One of the four of us using Square this weekend said she had trouble getting hers - it didn't arrive in time for one sale, and then in the ensuing muddle she ended up with two. She pointed out that they have no customer service to speak of and it's hard to talk to someone in case of a glitch. The other three of us, however, all received our Squares in the mail within 2-5 days of signing up, just as advertised. Once you have it, it's easy to set up the (also free) app on the i-phone, and once you start a transaction the app walks you through each step clearly and easily. Some people seemed to have trouble with the swipe - you have to pull the card very quickly and firmly and it might take a little while to get the hang of it. I didn't find it too hard, though. Also, a couple of times the phone required multiple attempts to authorize the card because it was having trouble connecting to the internet. You'll definitely want to be sure of a good solid connection in your location or there could be much frustration. The artist next to me had printed out some information about the Square in case customers were wary of it - but no one balked at all. In fact, they all seemed rather tickled by the novelty of it. (There was one woman who asked for a receipt, and when I touched the button for it her e-mail address auto-filled in. She'd just purchased something from an artist on the other side of the room and the magical ether had remembered the e-mail that went with the credit card. We both agreed that this was very cool but a little creepy!)

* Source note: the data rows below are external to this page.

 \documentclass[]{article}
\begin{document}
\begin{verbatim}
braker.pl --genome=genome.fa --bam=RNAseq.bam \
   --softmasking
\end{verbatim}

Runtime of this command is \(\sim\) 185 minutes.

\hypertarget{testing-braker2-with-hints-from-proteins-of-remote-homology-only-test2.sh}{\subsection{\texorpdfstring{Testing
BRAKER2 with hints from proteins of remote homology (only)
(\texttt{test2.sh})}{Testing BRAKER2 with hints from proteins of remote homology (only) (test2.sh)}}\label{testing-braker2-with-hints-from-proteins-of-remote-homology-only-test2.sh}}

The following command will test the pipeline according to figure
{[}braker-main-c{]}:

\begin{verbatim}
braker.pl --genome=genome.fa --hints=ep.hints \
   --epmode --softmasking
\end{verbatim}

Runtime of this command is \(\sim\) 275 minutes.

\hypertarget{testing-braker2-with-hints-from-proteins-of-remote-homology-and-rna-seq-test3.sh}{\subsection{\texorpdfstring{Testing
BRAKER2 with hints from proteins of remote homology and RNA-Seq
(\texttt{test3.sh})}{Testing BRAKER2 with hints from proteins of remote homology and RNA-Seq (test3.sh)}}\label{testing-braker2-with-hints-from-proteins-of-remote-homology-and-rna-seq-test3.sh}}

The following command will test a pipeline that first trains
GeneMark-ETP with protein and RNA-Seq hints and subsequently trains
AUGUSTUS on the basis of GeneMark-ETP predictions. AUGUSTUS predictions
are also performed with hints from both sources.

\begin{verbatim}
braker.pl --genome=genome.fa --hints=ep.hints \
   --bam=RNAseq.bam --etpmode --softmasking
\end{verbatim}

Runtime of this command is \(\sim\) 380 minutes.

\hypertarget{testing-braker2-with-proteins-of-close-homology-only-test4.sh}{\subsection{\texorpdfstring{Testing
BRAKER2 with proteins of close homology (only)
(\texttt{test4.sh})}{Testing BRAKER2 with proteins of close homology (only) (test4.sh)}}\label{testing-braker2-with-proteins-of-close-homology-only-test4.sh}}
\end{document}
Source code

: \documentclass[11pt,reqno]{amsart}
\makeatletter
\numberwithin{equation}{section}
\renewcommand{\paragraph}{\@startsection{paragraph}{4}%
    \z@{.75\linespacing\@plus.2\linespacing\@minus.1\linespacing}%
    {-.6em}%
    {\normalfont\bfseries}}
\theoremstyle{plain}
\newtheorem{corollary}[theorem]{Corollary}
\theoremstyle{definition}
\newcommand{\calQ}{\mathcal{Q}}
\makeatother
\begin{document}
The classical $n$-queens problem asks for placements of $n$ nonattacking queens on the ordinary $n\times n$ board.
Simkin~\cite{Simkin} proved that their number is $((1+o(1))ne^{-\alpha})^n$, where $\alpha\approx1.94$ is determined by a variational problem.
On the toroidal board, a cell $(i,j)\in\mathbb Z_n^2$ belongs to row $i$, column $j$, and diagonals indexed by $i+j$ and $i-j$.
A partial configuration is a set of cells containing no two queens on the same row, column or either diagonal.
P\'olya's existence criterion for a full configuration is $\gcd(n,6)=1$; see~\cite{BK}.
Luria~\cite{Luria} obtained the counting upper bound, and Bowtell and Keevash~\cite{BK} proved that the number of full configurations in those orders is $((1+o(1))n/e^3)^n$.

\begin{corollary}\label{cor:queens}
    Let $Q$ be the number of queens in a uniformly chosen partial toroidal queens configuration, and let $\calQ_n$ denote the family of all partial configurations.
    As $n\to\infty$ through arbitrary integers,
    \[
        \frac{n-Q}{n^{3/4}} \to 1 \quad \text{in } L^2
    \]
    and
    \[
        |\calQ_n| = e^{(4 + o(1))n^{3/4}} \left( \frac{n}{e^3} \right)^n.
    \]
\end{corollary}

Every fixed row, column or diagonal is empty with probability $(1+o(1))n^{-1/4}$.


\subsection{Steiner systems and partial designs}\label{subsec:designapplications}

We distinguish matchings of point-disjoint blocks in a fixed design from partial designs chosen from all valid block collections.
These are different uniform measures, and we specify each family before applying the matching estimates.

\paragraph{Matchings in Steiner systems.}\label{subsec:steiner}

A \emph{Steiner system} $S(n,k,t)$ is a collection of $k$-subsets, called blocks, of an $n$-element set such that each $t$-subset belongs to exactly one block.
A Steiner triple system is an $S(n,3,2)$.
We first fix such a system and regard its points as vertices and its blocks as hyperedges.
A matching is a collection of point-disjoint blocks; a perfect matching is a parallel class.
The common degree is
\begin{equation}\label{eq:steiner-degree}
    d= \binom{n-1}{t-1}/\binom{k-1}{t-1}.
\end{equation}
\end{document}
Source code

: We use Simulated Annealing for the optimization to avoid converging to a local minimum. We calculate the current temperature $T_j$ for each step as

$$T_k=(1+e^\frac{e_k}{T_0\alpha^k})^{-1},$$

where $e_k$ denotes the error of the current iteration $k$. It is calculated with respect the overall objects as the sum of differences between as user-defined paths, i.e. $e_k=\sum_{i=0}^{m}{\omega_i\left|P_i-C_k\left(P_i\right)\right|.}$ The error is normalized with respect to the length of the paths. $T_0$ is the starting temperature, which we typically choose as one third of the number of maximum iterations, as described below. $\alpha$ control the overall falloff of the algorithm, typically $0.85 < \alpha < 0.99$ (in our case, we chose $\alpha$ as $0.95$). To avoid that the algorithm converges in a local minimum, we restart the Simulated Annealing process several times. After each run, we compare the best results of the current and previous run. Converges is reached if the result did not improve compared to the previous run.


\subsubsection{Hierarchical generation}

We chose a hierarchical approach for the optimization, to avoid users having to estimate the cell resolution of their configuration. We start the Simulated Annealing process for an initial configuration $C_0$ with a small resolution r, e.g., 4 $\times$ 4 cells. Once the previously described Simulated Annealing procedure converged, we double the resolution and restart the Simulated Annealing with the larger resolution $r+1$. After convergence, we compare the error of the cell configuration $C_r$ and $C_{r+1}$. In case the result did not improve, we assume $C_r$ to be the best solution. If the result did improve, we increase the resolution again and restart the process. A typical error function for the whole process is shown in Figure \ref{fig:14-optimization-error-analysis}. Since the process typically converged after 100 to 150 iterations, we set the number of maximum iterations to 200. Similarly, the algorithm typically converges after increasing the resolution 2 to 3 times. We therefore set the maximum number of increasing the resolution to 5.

As for the cost, Square keeps for itself 2.75% of each transaction for which it's used. I had a couple of people kindly ask me whether I preferred that they pay with check or credit and I chose check because obviously I'd just as soon not pay that 2.75% when I can avoid it. However it really is not a bad percentage - especially when you compare it with the 45% per transaction offered by the gallery owner who came through the show recruiting!
I haven't yet seen my bank statement with all the money safely deposited, so I suppose there could still prove to be some problem, but as far as I can tell, the Square worked beautifully and I give it a definite thumbs-up.